Not able to compute svd_compressed for bigger matrix

Hi , whenever I am trying to compute svd for comparatively larger matrix not fitting on the gpu, I am getting cuda out of memory error on kaggle 2 x15gb gpu.

from dask_cuda import LocalCUDACluster
from dask.distributed import Client

cluster = LocalCUDACluster()
client = Client(cluster)

import cupy
import dask.array as da
import time

start=time.time()
rs = da.random.RandomState(RandomState=cupy.random.RandomState)

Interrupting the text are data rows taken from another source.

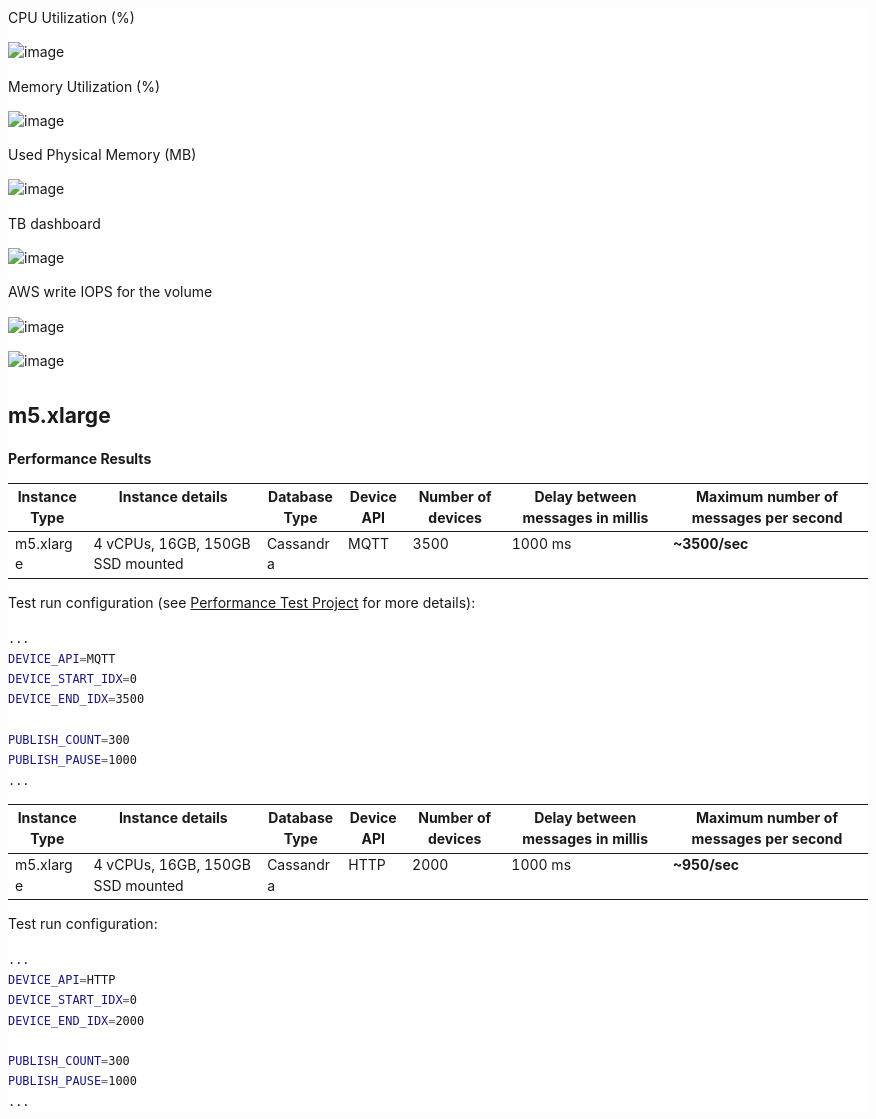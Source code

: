 CPU Utilization (%)

![image](/images/reference/performance-aws-instances/c5-large/postgresql-700msgs-cpu.png)

Memory Utilization (%)

![image](/images/reference/performance-aws-instances/c5-large/postgresql-700msgs-memory.png)

Used Physical Memory (MB)

![image](/images/reference/performance-aws-instances/c5-large/postgresql-700msgs-memory-1.png)

TB dashboard

![image](/images/reference/performance-aws-instances/c5-large/postgresql-700msgs-tb.png)

AWS write IOPS for the volume

![image](/images/reference/performance-aws-instances/c5-large/postgresql-700msgs-iops.png)

![image](/images/reference/performance-aws-instances/c5-large/postgresql-700msgs-iops-1.png)

## m5.xlarge

**Performance Results**

| Instance Type | Instance details | Database Type | Device API | Number of devices | Delay between messages in millis | Maximum number of messages per second |
| --- | --- | --- | --- | --- | --- | --- |
| m5.xlarge | 4 vCPUs, 16GB, 150GB SSD mounted | Cassandra | MQTT | 3500 | 1000 ms | **~3500/sec** |

Test run configuration (see [Performance Test Project](https://github.com/thingsboard/performance-tests/#running) for more details):

```bash
...
DEVICE_API=MQTT
DEVICE_START_IDX=0
DEVICE_END_IDX=3500

PUBLISH_COUNT=300
PUBLISH_PAUSE=1000
...
```

| Instance Type | Instance details | Database Type | Device API | Number of devices | Delay between messages in millis | Maximum number of messages per second |
| --- | --- | --- | --- | --- | --- | --- |
| m5.xlarge |  4 vCPUs, 16GB, 150GB SSD mounted | Cassandra | HTTP | 2000 | 1000 ms | **~950/sec** |

Test run configuration:

```bash
...
DEVICE_API=HTTP
DEVICE_START_IDX=0
DEVICE_END_IDX=2000

PUBLISH_COUNT=300
PUBLISH_PAUSE=1000
...
```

# Create the data and run the SVD as normal
x = rs.randint(0, 100, size=(1000000_000, 2_000),
               chunks=(10000, 2000), dtype="uint8")
xp = x.persist()

u, s, v = da.linalg.svd_compressed(xp, k=2000, seed=rs)
v.compute()
u = u.compute()
s = s.compute()
print("ended in ",time.time()-start)

What I want here is to get distributed streaming svd computation implemented. Which means currently we already have distributed svd computation method using cupy for GPU computation but we don’t have streaming distributed svd computation which means even if i have a very huge matrix like with billions of rows and 10k columns then we must be able to compute svd in streaming format like in chunks, and then aggregate the final output on storage if it can’t be loaded on gpu memory.
Apart from that I require incremental distributed streaming svd computation which means , i have a matrix of shape AxB which is actually (1000000_000, 2_000) and after that i have another matrix A+C x B+D of shape (3000000_000, 2_000) where we already have matrix AxB in this new matrix . Now cause we have already computed SVD for matrix AxB we don’t want to recompute svd on this portion of matrix for this new larger matrix which we have already have computed , instead we want svd computed for only this new data only in streaming distributed manner.

Hi @localhost-server, welcome to Dask community!

Here, you are trying to load all the data into memory, is it intended? Did you try without this line?

yes I did tried using this line. like the error i am getting is
and the code was


Like it doesn’t matter whatever I do if the share is very larger then I get out of memory error .

you can check yourself too.

While trying your example, I see that you are trying to compute an array u weighting 14.5 TiB:

I don’t think you have enough memory to get this result on your machine.

Yes, You are absolutely right here. But using streaming distributed SVD computation it must be possible. Even if we have 8 GPUs of 24gb each and data size will be 250 TB. Kindly guide me like how this problem can be solved.

u.compute() is computing all chunks of u and returning it as a standard Numpy Array.
If you want to stream the computation, then you should write the result on disk (big disk), using an appropriate array format (Zarr?).

Even if I keep the size to an extent like areound 30gb it throws an error.

I see on your code you are using copy thus GPU. How much memory do you have on this device ?

I am using kaggle free version. Two 15gb gpu is available.

Compute call is trying to gather all the resulting data into one memory space, so 15GiB maximum in your case.

OK, can this be improved + all other features I enquired for. By the way I didn’t get your designation for dask. Please do share.

Well, you won’t be able to convert a larger than memory array to numpy, this will never be possible. Instead you should try to stream the data to disk using to_zarr or any other output format.

I’m not sure I see the other features you asked, neither what you mean by designation?